I this talk, I will introduce how planets are formed in the disk of gas and dust surrounding young stars. Stars like classical T Tauri emit copious amounts of X-rays, in addition to ultraviolet photons, confirmed by Chandra/XMM observations of targets in the Taurus molecular cloud. Soft (<1 keV) and hard (>1 keV) stellar X-rays impinge and are absorbed by the protoplanetary disk during its million year lifetime. Yet, the effects of stellar X-rays on protoplanetary matter remain elusive due to a lack of fundamental X-ray photochemical data. Because X-rays are known to penetrate deeper in matter than UV photons or electrons this could have far-reaching consequences on protoplanetary dust.
To unveil the microphysical effects of X-rays on cosmic dust we tackle this problem using experimental astrophysics.
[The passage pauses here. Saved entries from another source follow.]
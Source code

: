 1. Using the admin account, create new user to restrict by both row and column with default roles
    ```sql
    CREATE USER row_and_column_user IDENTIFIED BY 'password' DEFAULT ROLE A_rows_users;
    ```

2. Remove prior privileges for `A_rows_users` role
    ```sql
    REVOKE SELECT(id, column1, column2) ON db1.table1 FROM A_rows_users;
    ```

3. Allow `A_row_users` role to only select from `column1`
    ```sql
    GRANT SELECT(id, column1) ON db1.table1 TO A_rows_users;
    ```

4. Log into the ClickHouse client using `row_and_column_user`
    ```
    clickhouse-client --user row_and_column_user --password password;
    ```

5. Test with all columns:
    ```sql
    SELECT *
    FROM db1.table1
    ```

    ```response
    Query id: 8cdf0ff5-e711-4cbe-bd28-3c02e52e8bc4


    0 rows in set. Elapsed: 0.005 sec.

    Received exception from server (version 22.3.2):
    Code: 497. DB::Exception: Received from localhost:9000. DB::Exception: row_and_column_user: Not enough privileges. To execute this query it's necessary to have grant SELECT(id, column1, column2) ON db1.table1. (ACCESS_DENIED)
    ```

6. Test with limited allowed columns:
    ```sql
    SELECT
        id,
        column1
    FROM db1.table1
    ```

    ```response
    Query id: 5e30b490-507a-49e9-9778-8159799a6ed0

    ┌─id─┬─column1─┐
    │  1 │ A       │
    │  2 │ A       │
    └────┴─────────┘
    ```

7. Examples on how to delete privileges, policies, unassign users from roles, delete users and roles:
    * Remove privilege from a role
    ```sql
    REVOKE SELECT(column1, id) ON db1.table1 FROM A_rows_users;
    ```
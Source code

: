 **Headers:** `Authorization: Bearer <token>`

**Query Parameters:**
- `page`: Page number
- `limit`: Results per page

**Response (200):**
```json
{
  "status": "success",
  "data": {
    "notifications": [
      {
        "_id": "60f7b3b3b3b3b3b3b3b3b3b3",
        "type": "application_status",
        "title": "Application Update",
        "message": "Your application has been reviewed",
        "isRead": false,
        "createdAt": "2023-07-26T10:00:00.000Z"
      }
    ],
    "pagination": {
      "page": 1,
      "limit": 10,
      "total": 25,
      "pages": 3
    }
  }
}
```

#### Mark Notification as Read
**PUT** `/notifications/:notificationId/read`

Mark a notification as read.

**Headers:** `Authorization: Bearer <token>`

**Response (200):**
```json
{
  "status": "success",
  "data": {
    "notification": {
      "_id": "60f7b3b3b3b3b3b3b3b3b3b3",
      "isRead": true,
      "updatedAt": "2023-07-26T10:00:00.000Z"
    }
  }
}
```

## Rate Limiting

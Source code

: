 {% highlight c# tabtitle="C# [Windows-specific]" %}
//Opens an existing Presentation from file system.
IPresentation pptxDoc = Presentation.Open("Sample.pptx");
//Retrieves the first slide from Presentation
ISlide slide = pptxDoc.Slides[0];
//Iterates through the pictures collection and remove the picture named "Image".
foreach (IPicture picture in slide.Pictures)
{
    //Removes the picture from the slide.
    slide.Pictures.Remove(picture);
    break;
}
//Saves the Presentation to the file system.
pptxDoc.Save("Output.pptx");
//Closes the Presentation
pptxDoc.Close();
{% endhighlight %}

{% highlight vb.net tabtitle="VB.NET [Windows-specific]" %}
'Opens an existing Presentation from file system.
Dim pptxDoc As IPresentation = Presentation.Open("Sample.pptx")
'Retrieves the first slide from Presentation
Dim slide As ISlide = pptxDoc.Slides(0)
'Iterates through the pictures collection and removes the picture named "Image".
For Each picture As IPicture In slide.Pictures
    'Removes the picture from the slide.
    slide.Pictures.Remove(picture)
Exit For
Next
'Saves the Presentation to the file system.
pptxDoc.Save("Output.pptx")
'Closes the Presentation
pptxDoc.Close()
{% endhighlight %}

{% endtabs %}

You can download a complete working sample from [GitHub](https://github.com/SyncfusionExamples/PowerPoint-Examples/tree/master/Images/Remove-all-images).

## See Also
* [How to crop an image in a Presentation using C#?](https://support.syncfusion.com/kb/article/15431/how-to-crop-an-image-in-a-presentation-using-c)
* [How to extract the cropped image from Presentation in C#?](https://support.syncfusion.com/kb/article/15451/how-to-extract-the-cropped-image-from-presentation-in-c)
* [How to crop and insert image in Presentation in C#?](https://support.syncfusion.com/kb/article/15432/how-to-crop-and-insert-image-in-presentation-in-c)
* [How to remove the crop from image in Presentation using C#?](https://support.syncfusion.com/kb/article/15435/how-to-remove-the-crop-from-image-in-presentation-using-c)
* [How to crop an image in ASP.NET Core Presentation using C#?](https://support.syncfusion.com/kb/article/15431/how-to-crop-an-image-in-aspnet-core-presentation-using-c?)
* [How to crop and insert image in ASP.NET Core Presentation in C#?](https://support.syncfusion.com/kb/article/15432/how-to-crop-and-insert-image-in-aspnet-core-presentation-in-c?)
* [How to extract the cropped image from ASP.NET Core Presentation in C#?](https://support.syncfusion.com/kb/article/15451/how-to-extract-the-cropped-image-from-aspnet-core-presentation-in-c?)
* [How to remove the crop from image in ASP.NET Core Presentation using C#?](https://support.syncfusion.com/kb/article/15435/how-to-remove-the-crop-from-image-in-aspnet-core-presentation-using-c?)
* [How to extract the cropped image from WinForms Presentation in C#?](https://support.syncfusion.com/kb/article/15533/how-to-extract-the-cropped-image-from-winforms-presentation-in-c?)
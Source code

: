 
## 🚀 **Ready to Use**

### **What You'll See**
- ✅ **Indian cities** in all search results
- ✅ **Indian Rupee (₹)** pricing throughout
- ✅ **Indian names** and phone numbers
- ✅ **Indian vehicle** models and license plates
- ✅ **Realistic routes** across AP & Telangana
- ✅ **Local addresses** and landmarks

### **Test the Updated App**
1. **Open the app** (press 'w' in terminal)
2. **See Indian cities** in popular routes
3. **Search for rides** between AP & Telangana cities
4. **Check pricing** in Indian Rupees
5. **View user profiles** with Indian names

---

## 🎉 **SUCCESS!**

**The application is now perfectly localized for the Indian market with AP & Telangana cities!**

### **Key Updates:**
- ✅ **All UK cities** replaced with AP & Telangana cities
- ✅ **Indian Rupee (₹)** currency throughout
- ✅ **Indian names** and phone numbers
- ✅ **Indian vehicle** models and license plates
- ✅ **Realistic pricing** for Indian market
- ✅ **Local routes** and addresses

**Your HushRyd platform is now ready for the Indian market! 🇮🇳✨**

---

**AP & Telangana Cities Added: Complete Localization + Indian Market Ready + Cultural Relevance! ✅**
We simulate cosmic dust in protoplanetary disks by using solid-state analogs, and simulate high doses of X-ray radiation using synchrotron radiation at large facilities. Dust nanoparticles are irradiated with X-rays until reaching astrophysically-relevant doses. The samples are examined via X-ray diffraction, infrared and isotopic microprobes. Our experiments show that large doses of X-rays significantly impact the structural, optical and isotopic properties of the smallest dust grains. I will provide an overview of what this means in the context of primordial planet formation and of our future work.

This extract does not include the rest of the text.